Braun started "Save-A-Step" manufacturing in 1963 to build the first motorized scooter, made from "a lawnmower differential, four big wheelbarrow tires, two 6-volt automotive batteries, makeshift wiring and switches I got from the hardware store, a kitchen chair, and a motor from a 1957 Pontiac kid's car that I rescued from a mortician's trash bin". In 1966 Braun created the first wheelchair accessible vehicle, by creating a wheelchair platform lift and hand controls that were added to an old Post Office Jeep. In 1970, Ralph added wheelchair platform lifts to full-sized vans. "Save-A-Step" was incorporated under a new name, The Braun Corporation, in 1972.

In 1991, Braun introduced its first wheelchair accessible minivan, based on the Dodge Caravan and called the Entervan. In 1999, Braun acquired Crow River Industries, a specialized manufacturer of wheelchair platform lifts. In 2005, Braun acquired IMS of Farmington, NM, a specialized manufacturer of Toyota Sienna wheelchair accessible minivans. In 2006, the Braun Corporation adopted the brand name, BraunAbility, for its personal-use products. In 2011, the Braun Corporation acquired partial ownership in AutoAdapt, a European mobility company. In 2011, the Braun Corporation also acquired Viewpoint Mobility, a small Michigan-based company that specializes in the wheelchair accessible minivans with rear entry.
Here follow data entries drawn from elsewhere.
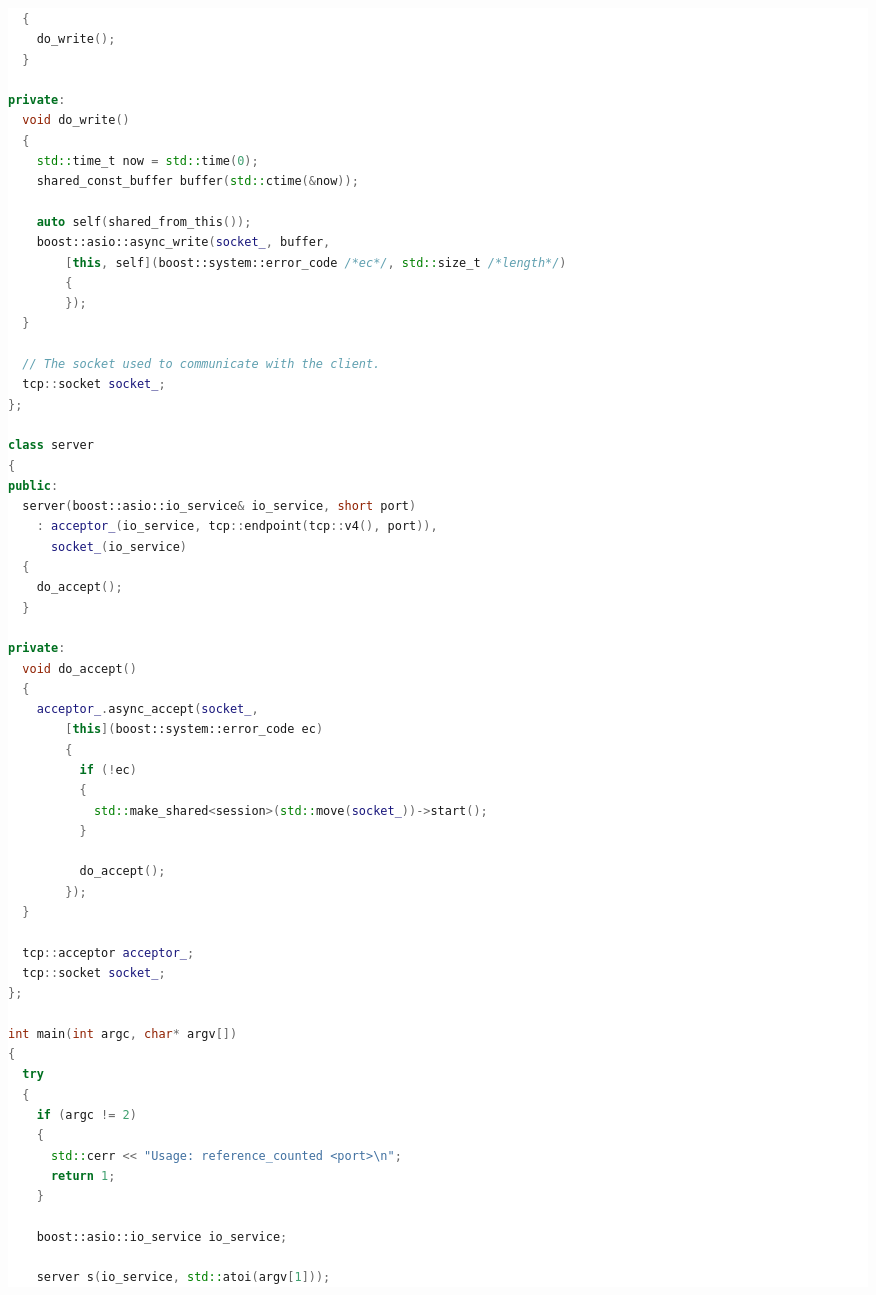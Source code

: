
 ```cpp
  {
    do_write();
  }

private:
  void do_write()
  {
    std::time_t now = std::time(0);
    shared_const_buffer buffer(std::ctime(&now));

    auto self(shared_from_this());
    boost::asio::async_write(socket_, buffer,
        [this, self](boost::system::error_code /*ec*/, std::size_t /*length*/)
        {
        });
  }

  // The socket used to communicate with the client.
  tcp::socket socket_;
};

class server
{
public:
  server(boost::asio::io_service& io_service, short port)
    : acceptor_(io_service, tcp::endpoint(tcp::v4(), port)),
      socket_(io_service)
  {
    do_accept();
  }

private:
  void do_accept()
  {
    acceptor_.async_accept(socket_,
        [this](boost::system::error_code ec)
        {
          if (!ec)
          {
            std::make_shared<session>(std::move(socket_))->start();
          }

          do_accept();
        });
  }

  tcp::acceptor acceptor_;
  tcp::socket socket_;
};

int main(int argc, char* argv[])
{
  try
  {
    if (argc != 2)
    {
      std::cerr << "Usage: reference_counted <port>\n";
      return 1;
    }

    boost::asio::io_service io_service;

    server s(io_service, std::atoi(argv[1]));
```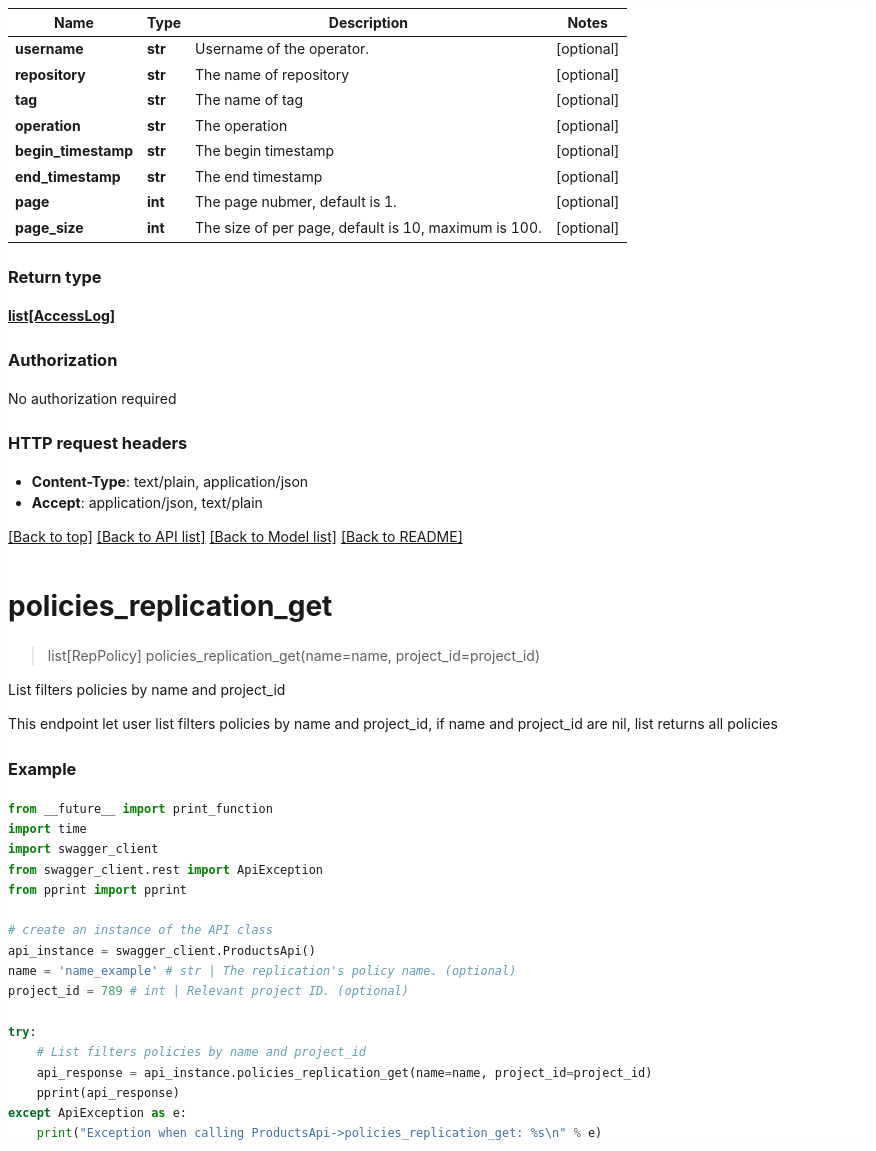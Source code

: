 Name | Type | Description  | Notes
------------- | ------------- | ------------- | -------------
 **username** | **str**| Username of the operator. | [optional] 
 **repository** | **str**| The name of repository | [optional] 
 **tag** | **str**| The name of tag | [optional] 
 **operation** | **str**| The operation | [optional] 
 **begin_timestamp** | **str**| The begin timestamp | [optional] 
 **end_timestamp** | **str**| The end timestamp | [optional] 
 **page** | **int**| The page nubmer, default is 1. | [optional] 
 **page_size** | **int**| The size of per page, default is 10, maximum is 100. | [optional] 

### Return type

[**list[AccessLog]**](AccessLog.md)

### Authorization

No authorization required

### HTTP request headers

 - **Content-Type**: text/plain, application/json
 - **Accept**: application/json, text/plain

[[Back to top]](#) [[Back to API list]](../README.md#documentation-for-api-endpoints) [[Back to Model list]](../README.md#documentation-for-models) [[Back to README]](../README.md)

# **policies_replication_get**
> list[RepPolicy] policies_replication_get(name=name, project_id=project_id)

List filters policies by name and project_id

This endpoint let user list filters policies by name and project_id, if name and project_id are nil, list returns all policies 

### Example 
```python
from __future__ import print_function
import time
import swagger_client
from swagger_client.rest import ApiException
from pprint import pprint

# create an instance of the API class
api_instance = swagger_client.ProductsApi()
name = 'name_example' # str | The replication's policy name. (optional)
project_id = 789 # int | Relevant project ID. (optional)

try: 
    # List filters policies by name and project_id
    api_response = api_instance.policies_replication_get(name=name, project_id=project_id)
    pprint(api_response)
except ApiException as e:
    print("Exception when calling ProductsApi->policies_replication_get: %s\n" % e)
```
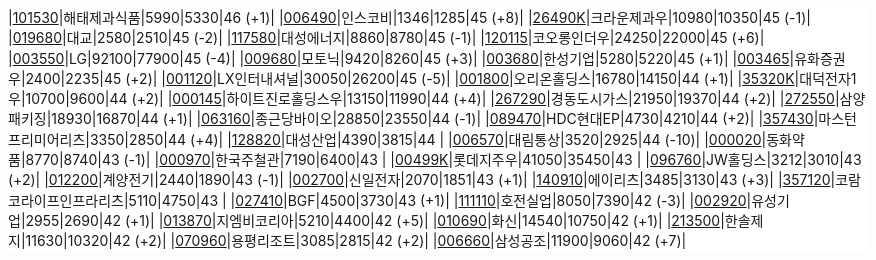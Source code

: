 |[101530](https://finance.daum.net/quotes/A101530)|해태제과식품|5990|5330|46 (+1)|
|[006490](https://finance.daum.net/quotes/A006490)|인스코비|1346|1285|45 (+8)|
|[26490K](https://finance.daum.net/quotes/A26490K)|크라운제과우|10980|10350|45 (-1)|
|[019680](https://finance.daum.net/quotes/A019680)|대교|2580|2510|45 (-2)|
|[117580](https://finance.daum.net/quotes/A117580)|대성에너지|8860|8780|45 (-1)|
|[120115](https://finance.daum.net/quotes/A120115)|코오롱인더우|24250|22000|45 (+6)|
|[003550](https://finance.daum.net/quotes/A003550)|LG|92100|77900|45 (-4)|
|[009680](https://finance.daum.net/quotes/A009680)|모토닉|9420|8260|45 (+3)|
|[003680](https://finance.daum.net/quotes/A003680)|한성기업|5280|5220|45 (+1)|
|[003465](https://finance.daum.net/quotes/A003465)|유화증권우|2400|2235|45 (+2)|
|[001120](https://finance.daum.net/quotes/A001120)|LX인터내셔널|30050|26200|45 (-5)|
|[001800](https://finance.daum.net/quotes/A001800)|오리온홀딩스|16780|14150|44 (+1)|
|[35320K](https://finance.daum.net/quotes/A35320K)|대덕전자1우|10700|9600|44 (+2)|
|[000145](https://finance.daum.net/quotes/A000145)|하이트진로홀딩스우|13150|11990|44 (+4)|
|[267290](https://finance.daum.net/quotes/A267290)|경동도시가스|21950|19370|44 (+2)|
|[272550](https://finance.daum.net/quotes/A272550)|삼양패키징|18930|16870|44 (+1)|
|[063160](https://finance.daum.net/quotes/A063160)|종근당바이오|28850|23550|44 (-1)|
|[089470](https://finance.daum.net/quotes/A089470)|HDC현대EP|4730|4210|44 (+2)|
|[357430](https://finance.daum.net/quotes/A357430)|마스턴프리미어리츠|3350|2850|44 (+4)|
|[128820](https://finance.daum.net/quotes/A128820)|대성산업|4390|3815|44 |
|[006570](https://finance.daum.net/quotes/A006570)|대림통상|3520|2925|44 (-10)|
|[000020](https://finance.daum.net/quotes/A000020)|동화약품|8770|8740|43 (-1)|
|[000970](https://finance.daum.net/quotes/A000970)|한국주철관|7190|6400|43 |
|[00499K](https://finance.daum.net/quotes/A00499K)|롯데지주우|41050|35450|43 |
|[096760](https://finance.daum.net/quotes/A096760)|JW홀딩스|3212|3010|43 (+2)|
|[012200](https://finance.daum.net/quotes/A012200)|계양전기|2440|1890|43 (-1)|
|[002700](https://finance.daum.net/quotes/A002700)|신일전자|2070|1851|43 (+1)|
|[140910](https://finance.daum.net/quotes/A140910)|에이리츠|3485|3130|43 (+3)|
|[357120](https://finance.daum.net/quotes/A357120)|코람코라이프인프라리츠|5110|4750|43 |
|[027410](https://finance.daum.net/quotes/A027410)|BGF|4500|3730|43 (+1)|
|[111110](https://finance.daum.net/quotes/A111110)|호전실업|8050|7390|42 (-3)|
|[002920](https://finance.daum.net/quotes/A002920)|유성기업|2955|2690|42 (+1)|
|[013870](https://finance.daum.net/quotes/A013870)|지엠비코리아|5210|4400|42 (+5)|
|[010690](https://finance.daum.net/quotes/A010690)|화신|14540|10750|42 (+1)|
|[213500](https://finance.daum.net/quotes/A213500)|한솔제지|11630|10320|42 (+2)|
|[070960](https://finance.daum.net/quotes/A070960)|용평리조트|3085|2815|42 (+2)|
|[006660](https://finance.daum.net/quotes/A006660)|삼성공조|11900|9060|42 (+7)|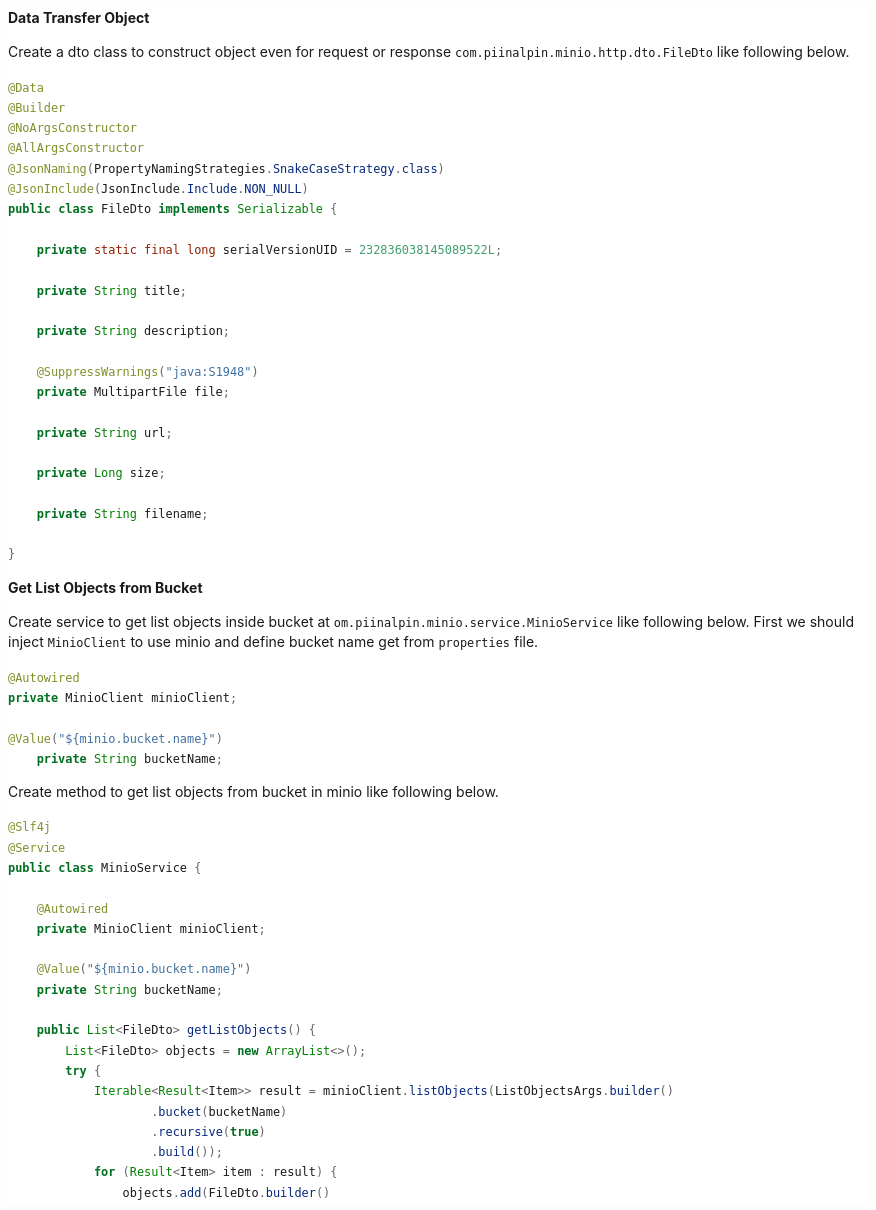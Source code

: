 **Data Transfer Object**

Create a dto class to construct object even for request or response `com.piinalpin.minio.http.dto.FileDto` like following below.

```java
@Data
@Builder
@NoArgsConstructor
@AllArgsConstructor
@JsonNaming(PropertyNamingStrategies.SnakeCaseStrategy.class)
@JsonInclude(JsonInclude.Include.NON_NULL)
public class FileDto implements Serializable {

    private static final long serialVersionUID = 232836038145089522L;

    private String title;

    private String description;

    @SuppressWarnings("java:S1948")
    private MultipartFile file;

    private String url;

    private Long size;

    private String filename;

}
```

**Get List Objects from Bucket**

Create service to get list objects inside bucket at `om.piinalpin.minio.service.MinioService` like following below. First we should inject `MinioClient` to use minio and define bucket name get from `properties` file.

```java
@Autowired
private MinioClient minioClient;

@Value("${minio.bucket.name}")
    private String bucketName;
```

Create method to get list objects from bucket in minio like following below.

```java
@Slf4j
@Service
public class MinioService {

    @Autowired
    private MinioClient minioClient;

    @Value("${minio.bucket.name}")
    private String bucketName;

    public List<FileDto> getListObjects() {
        List<FileDto> objects = new ArrayList<>();
        try {
            Iterable<Result<Item>> result = minioClient.listObjects(ListObjectsArgs.builder()
                    .bucket(bucketName)
                    .recursive(true)
                    .build());
            for (Result<Item> item : result) {
                objects.add(FileDto.builder()
```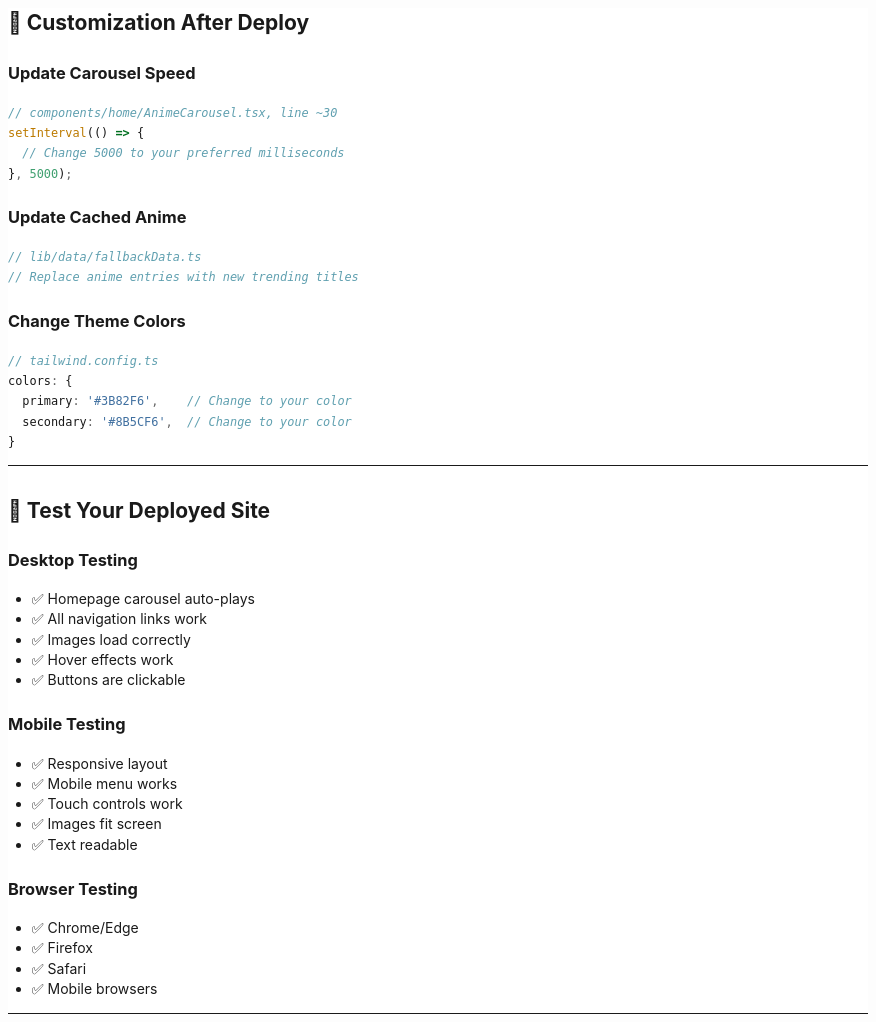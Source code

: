 
## 🔧 Customization After Deploy

### Update Carousel Speed
```typescript
// components/home/AnimeCarousel.tsx, line ~30
setInterval(() => {
  // Change 5000 to your preferred milliseconds
}, 5000);
```

### Update Cached Anime
```typescript
// lib/data/fallbackData.ts
// Replace anime entries with new trending titles
```

### Change Theme Colors
```typescript
// tailwind.config.ts
colors: {
  primary: '#3B82F6',    // Change to your color
  secondary: '#8B5CF6',  // Change to your color
}
```

---

## 📱 Test Your Deployed Site

### Desktop Testing
- ✅ Homepage carousel auto-plays
- ✅ All navigation links work
- ✅ Images load correctly
- ✅ Hover effects work
- ✅ Buttons are clickable

### Mobile Testing
- ✅ Responsive layout
- ✅ Mobile menu works
- ✅ Touch controls work
- ✅ Images fit screen
- ✅ Text readable

### Browser Testing
- ✅ Chrome/Edge
- ✅ Firefox
- ✅ Safari
- ✅ Mobile browsers

---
In May 2012, Braun was named a "champion of change" by U.S. President Barack Obama.

==Personal life==

Braun was a father of five adult children. He ran the Braun Corporation from his hometown of Winamac, Indiana with his wife, Melody until his death in 2013.

Braun and his son Todd were owners of the NASCAR racing team, Braun Racing.

Braun was the grandfather of NASCAR Cup Series driver Justin Haley.

Braun died in Pulaski County, Indiana, on 8 February, 2013 at the age of 72.